== WORK ORDER ==
Please report, as a single number with no other text, how many lines of the listing contain "TimeStampToMs".

== SUPPLIED MATERIAL ==
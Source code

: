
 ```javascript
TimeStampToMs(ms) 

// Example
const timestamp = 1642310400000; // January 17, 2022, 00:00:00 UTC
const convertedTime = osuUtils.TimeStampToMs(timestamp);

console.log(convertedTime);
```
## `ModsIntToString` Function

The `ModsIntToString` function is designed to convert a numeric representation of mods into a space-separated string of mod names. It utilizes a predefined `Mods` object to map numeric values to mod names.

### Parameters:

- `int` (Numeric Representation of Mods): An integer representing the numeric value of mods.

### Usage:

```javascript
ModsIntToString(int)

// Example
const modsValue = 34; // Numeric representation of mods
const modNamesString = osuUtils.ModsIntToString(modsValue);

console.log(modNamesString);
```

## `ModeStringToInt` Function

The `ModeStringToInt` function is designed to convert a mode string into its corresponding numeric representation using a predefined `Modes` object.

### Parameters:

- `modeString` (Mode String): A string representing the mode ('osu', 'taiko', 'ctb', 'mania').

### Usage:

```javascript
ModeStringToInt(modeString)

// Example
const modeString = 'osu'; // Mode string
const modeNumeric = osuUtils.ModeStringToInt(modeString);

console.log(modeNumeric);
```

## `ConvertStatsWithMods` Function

==

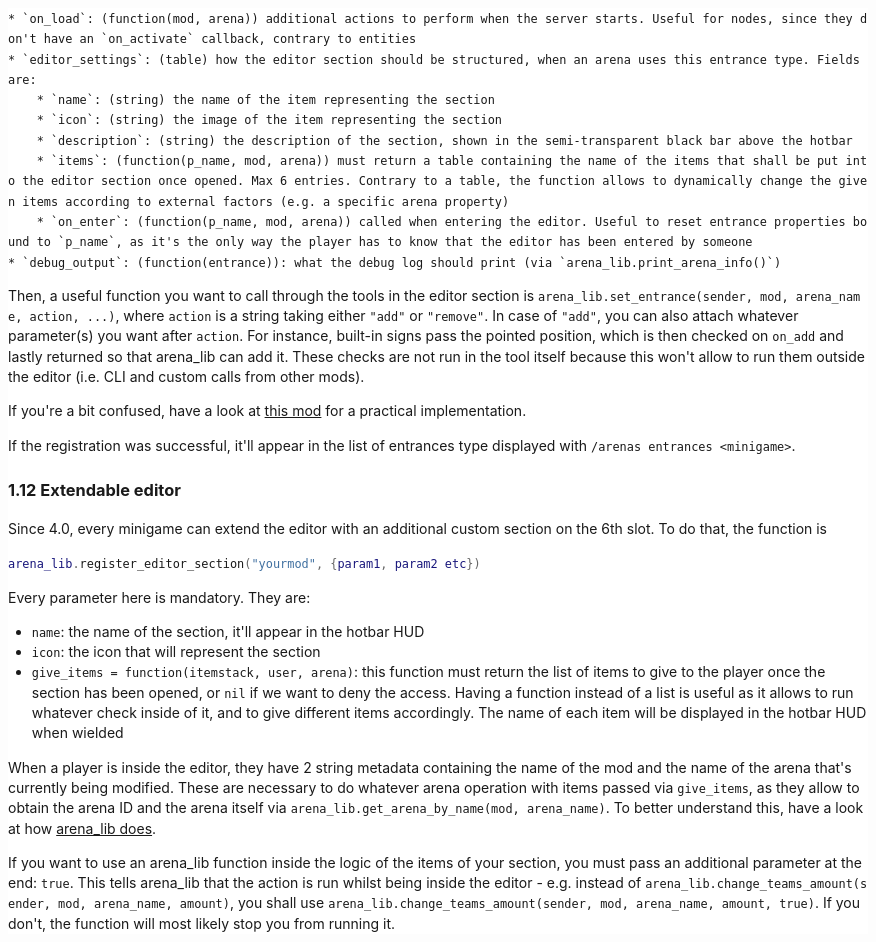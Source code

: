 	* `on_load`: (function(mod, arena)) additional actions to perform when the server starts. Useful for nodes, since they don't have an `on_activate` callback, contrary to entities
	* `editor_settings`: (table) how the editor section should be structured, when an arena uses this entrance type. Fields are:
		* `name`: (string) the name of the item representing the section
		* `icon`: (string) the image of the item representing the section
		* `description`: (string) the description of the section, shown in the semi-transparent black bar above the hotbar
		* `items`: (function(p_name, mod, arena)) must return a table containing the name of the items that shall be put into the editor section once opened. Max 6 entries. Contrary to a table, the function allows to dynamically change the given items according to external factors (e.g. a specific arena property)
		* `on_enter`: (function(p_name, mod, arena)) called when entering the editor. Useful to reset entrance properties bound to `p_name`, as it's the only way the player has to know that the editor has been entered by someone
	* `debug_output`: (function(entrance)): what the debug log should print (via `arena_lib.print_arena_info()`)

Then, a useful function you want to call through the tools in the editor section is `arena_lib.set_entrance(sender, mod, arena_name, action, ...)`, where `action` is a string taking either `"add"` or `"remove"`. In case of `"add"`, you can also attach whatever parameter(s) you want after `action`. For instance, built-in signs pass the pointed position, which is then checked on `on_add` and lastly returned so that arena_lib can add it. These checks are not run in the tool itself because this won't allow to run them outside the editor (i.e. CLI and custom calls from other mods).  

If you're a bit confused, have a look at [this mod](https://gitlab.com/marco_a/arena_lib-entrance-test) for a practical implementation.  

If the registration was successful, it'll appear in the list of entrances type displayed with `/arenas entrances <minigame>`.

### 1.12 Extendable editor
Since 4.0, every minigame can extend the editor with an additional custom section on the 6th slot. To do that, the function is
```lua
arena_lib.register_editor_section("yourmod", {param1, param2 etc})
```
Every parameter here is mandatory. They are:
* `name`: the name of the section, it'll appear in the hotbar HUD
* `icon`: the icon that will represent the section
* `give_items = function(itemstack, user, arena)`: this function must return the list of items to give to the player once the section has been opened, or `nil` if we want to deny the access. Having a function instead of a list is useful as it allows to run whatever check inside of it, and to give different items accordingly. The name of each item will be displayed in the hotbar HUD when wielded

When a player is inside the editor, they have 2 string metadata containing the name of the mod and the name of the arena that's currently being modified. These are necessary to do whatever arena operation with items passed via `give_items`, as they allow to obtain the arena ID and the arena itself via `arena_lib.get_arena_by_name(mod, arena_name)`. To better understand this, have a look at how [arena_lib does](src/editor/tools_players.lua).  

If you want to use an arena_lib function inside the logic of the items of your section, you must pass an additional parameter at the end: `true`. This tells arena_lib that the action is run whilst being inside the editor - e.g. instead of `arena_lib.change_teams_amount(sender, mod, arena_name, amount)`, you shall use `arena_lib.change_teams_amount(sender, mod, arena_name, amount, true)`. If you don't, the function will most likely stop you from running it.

== RESPONSE TO THE TASK ==
2